PROVIDED INFORMATION:
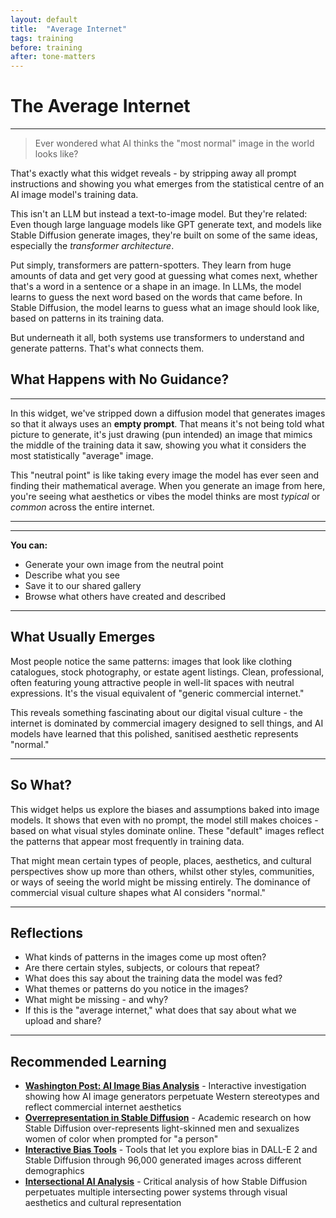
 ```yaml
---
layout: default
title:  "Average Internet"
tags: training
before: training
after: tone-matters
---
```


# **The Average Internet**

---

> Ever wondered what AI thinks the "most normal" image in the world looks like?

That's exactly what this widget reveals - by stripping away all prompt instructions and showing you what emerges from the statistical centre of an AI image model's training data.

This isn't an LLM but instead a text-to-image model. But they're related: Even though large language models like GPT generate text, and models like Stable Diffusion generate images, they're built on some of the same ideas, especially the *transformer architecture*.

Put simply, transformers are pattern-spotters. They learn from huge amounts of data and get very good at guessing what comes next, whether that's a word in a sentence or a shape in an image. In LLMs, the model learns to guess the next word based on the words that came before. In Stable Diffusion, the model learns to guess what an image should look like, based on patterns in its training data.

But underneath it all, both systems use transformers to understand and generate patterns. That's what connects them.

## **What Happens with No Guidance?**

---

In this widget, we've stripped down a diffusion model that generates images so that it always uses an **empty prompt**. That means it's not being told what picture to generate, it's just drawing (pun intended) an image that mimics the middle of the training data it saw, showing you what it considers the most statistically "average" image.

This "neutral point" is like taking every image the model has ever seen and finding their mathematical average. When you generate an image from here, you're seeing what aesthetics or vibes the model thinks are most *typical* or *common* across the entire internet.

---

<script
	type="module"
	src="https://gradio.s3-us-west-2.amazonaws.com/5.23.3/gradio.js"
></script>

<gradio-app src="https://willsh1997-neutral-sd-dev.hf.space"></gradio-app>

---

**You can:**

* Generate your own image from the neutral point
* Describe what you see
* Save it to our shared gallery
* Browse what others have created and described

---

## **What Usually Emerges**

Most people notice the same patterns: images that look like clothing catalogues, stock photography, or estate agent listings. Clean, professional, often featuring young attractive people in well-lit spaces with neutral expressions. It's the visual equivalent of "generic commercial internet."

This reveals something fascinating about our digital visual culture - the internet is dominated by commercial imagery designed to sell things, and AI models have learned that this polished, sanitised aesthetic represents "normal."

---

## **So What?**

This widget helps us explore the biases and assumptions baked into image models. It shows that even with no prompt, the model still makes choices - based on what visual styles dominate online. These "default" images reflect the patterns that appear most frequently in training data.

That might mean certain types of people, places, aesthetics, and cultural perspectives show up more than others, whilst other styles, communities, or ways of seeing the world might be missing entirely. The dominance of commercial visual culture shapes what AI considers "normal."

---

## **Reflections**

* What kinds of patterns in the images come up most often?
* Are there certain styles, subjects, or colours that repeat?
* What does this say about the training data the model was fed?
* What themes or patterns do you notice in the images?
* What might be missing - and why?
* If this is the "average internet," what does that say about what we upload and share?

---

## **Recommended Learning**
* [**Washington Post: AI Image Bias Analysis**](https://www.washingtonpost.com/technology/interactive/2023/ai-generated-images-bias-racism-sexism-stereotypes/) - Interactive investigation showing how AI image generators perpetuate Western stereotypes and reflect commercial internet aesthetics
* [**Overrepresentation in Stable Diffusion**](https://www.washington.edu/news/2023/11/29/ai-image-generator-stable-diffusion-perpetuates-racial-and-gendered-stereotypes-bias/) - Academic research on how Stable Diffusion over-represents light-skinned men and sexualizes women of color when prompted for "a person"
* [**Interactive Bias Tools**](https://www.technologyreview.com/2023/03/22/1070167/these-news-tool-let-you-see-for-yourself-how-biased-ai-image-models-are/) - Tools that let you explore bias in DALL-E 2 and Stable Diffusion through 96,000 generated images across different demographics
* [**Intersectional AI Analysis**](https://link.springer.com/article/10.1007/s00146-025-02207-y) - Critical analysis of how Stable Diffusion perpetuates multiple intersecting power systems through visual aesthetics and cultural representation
...
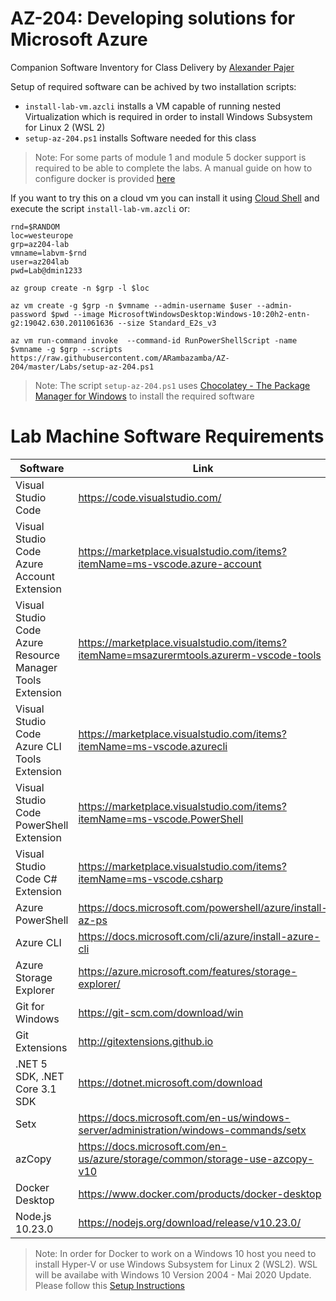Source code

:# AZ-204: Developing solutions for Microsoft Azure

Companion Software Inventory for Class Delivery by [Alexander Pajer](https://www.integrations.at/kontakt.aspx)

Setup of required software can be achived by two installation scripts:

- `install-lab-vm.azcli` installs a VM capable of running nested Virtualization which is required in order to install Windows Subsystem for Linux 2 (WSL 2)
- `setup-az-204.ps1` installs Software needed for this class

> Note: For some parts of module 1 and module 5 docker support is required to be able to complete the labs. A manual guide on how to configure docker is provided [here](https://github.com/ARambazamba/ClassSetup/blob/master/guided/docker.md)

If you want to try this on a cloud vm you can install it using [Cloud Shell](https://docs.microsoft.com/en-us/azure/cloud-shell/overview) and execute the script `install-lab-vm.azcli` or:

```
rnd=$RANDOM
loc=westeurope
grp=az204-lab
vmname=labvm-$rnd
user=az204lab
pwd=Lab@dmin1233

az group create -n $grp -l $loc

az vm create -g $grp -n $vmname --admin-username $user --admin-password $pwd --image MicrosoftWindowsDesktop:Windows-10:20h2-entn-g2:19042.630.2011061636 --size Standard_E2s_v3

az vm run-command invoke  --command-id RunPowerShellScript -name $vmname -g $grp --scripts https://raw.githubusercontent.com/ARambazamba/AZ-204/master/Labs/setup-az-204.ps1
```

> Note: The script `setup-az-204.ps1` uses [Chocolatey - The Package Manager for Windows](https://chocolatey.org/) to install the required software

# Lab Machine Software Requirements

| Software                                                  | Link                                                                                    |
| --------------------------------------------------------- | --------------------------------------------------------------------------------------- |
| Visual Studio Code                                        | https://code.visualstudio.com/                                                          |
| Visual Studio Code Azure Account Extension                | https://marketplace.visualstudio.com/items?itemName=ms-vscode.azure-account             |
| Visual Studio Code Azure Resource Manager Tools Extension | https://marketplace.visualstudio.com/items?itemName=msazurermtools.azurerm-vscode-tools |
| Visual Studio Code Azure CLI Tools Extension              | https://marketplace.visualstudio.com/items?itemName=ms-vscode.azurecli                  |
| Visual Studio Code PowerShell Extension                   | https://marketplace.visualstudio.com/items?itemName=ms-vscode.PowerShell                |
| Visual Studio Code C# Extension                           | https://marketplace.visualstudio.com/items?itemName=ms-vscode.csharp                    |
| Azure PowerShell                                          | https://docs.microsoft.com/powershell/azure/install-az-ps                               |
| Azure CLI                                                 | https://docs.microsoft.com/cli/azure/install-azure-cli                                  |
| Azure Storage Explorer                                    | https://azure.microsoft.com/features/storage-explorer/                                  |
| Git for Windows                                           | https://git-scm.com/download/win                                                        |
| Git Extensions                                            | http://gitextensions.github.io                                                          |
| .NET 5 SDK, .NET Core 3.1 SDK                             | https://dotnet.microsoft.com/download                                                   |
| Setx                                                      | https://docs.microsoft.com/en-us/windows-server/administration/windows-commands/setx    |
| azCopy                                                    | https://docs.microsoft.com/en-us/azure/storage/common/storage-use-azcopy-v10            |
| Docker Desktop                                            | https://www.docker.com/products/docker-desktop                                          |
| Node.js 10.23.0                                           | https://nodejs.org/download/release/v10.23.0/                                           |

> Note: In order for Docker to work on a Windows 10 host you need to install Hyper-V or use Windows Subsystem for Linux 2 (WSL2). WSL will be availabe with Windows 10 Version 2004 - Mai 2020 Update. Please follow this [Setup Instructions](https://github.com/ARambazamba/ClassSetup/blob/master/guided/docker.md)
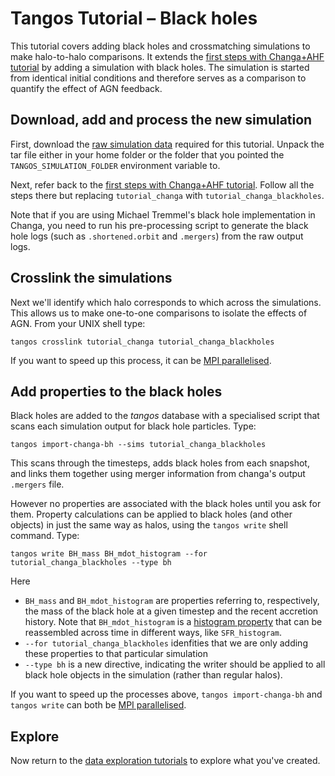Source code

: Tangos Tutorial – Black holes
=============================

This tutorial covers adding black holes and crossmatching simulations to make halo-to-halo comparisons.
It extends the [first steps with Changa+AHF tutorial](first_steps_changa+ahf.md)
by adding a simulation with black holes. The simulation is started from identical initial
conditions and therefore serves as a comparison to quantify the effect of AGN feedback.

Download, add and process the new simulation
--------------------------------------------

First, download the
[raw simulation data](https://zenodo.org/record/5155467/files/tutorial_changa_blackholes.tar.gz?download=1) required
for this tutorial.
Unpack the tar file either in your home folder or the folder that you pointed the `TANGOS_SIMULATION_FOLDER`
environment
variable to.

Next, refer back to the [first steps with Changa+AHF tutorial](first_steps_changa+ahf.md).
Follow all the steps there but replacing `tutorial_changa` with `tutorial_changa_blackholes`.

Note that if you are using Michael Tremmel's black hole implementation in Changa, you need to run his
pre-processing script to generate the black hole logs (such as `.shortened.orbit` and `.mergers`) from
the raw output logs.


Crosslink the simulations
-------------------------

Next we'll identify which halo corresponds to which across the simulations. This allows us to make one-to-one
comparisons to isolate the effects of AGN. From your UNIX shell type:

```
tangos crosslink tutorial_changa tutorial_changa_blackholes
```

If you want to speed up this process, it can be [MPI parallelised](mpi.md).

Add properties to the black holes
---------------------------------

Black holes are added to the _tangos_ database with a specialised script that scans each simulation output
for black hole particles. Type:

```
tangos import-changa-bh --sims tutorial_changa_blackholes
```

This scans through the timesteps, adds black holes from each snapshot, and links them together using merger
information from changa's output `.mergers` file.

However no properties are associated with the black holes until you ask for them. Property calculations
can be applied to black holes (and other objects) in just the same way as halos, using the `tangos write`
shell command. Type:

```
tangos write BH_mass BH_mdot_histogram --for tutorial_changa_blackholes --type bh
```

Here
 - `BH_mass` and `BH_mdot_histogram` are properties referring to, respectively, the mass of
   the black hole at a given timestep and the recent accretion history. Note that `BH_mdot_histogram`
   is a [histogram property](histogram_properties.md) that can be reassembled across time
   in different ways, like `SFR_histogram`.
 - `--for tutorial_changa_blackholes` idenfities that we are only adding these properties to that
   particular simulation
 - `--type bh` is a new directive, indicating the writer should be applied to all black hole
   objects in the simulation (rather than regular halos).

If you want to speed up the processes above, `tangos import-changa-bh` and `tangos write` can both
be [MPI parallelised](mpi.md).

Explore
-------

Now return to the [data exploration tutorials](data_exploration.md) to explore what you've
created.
* * *
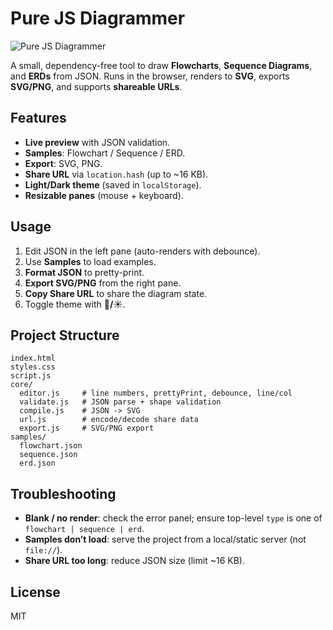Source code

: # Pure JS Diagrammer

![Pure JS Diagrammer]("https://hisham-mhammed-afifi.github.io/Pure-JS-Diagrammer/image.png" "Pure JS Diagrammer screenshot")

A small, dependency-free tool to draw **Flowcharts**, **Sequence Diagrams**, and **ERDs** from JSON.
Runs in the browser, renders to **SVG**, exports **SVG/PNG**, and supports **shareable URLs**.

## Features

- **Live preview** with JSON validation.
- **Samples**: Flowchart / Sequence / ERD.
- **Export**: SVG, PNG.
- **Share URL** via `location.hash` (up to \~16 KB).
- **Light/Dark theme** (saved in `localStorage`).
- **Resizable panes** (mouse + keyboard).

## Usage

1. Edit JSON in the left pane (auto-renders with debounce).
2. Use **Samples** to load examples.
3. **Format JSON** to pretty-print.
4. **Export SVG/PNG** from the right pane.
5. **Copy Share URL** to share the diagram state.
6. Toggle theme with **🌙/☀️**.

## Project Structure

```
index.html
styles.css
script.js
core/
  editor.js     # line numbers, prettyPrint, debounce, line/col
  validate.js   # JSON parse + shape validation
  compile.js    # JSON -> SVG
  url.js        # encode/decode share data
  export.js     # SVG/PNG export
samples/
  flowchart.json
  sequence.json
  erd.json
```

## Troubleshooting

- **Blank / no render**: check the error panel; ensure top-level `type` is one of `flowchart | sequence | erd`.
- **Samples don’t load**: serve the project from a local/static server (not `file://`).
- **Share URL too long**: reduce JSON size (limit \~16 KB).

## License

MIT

WHAT YOU NEED TO DO:
In the records above, the lines containing the string "ClassSetup" should be counted; give only the total.

RESULT OF THIS TASK:
2